**DIRECTIONS FOR THIS TASK:**
Check each line of the data, and copy those where "Cypress" appears.

----- THE INPUT

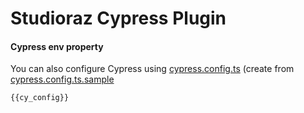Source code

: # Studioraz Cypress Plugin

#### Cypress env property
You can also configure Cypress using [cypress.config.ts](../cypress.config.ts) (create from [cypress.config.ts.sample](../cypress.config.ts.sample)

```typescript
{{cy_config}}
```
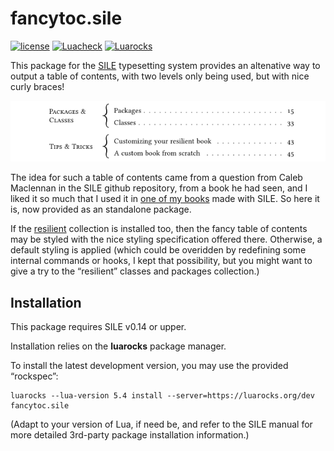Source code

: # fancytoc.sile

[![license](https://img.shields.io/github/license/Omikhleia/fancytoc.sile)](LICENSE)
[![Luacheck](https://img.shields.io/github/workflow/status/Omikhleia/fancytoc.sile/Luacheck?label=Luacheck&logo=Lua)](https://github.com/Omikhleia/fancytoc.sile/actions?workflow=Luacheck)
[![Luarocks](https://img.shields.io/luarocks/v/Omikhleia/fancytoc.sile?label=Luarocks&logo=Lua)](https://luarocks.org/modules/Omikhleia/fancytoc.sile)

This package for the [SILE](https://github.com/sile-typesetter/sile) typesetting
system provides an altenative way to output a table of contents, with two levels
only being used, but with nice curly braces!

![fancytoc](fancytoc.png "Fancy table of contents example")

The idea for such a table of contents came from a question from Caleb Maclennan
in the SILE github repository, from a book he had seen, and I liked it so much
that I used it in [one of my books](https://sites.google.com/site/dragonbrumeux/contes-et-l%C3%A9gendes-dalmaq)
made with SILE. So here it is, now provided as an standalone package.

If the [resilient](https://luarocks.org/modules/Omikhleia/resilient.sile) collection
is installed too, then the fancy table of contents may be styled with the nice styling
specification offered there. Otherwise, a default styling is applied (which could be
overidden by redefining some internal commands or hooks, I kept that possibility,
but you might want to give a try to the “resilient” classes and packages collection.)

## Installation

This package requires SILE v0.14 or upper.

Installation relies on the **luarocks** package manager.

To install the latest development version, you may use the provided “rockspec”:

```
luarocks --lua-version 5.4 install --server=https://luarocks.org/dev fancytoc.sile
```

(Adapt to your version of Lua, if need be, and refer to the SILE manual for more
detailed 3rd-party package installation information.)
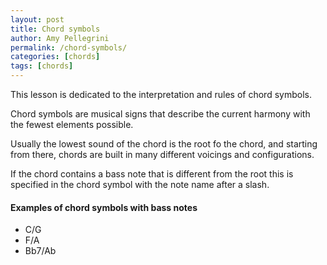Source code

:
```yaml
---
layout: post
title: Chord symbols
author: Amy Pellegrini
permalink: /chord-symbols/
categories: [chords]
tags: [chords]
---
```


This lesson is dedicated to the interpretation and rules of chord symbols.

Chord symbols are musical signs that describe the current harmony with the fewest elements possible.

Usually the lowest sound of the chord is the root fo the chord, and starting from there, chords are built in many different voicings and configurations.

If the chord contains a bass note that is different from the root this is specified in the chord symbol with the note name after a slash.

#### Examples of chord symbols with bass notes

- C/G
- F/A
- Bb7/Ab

----------
----- THE INPUT

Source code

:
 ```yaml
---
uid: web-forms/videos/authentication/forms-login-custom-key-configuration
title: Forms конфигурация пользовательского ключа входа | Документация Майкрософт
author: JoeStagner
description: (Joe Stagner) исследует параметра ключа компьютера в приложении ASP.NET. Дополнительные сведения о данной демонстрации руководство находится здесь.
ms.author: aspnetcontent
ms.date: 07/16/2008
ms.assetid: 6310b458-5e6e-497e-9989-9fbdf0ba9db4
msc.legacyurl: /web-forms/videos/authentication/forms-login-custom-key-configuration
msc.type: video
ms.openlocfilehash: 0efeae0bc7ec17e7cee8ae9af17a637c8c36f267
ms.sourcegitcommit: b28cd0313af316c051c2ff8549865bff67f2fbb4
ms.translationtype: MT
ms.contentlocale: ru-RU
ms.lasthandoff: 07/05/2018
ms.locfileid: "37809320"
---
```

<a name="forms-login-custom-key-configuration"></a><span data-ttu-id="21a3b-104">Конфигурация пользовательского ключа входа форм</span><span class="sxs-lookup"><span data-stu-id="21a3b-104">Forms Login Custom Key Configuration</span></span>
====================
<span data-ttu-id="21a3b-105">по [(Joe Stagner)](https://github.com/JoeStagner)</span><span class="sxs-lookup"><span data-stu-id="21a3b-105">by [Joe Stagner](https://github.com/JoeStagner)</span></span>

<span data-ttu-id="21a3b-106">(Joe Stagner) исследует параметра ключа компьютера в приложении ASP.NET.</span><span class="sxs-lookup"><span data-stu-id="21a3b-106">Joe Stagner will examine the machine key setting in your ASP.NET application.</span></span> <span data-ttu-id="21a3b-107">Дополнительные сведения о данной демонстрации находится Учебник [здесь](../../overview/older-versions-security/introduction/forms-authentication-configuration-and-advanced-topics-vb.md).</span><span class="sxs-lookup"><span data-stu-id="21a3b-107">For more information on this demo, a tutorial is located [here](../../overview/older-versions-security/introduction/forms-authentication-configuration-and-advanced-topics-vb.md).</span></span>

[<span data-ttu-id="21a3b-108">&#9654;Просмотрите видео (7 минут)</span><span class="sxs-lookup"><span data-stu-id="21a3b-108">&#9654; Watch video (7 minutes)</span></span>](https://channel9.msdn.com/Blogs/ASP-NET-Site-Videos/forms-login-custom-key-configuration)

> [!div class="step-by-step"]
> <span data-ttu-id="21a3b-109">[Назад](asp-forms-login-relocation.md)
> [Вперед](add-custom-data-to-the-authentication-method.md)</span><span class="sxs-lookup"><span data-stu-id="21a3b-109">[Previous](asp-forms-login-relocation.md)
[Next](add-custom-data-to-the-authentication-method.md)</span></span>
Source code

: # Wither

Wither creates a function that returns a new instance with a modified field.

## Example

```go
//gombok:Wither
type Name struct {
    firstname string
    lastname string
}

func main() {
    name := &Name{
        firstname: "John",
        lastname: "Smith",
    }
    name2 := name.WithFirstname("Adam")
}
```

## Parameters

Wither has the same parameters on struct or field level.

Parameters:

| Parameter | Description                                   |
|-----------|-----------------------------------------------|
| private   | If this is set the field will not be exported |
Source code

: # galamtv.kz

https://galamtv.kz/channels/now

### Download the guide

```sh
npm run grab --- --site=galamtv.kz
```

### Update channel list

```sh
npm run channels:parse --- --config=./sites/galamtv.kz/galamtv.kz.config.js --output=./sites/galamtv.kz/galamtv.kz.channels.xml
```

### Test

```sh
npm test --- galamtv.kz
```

----------

**TASK OUTPUT:**
: # Studioraz Cypress Plugin
#### Cypress env property
You can also configure Cypress using [cypress.config.ts](../cypress.config.ts) (create from [cypress.config.ts.sample](../cypress.config.ts.sample)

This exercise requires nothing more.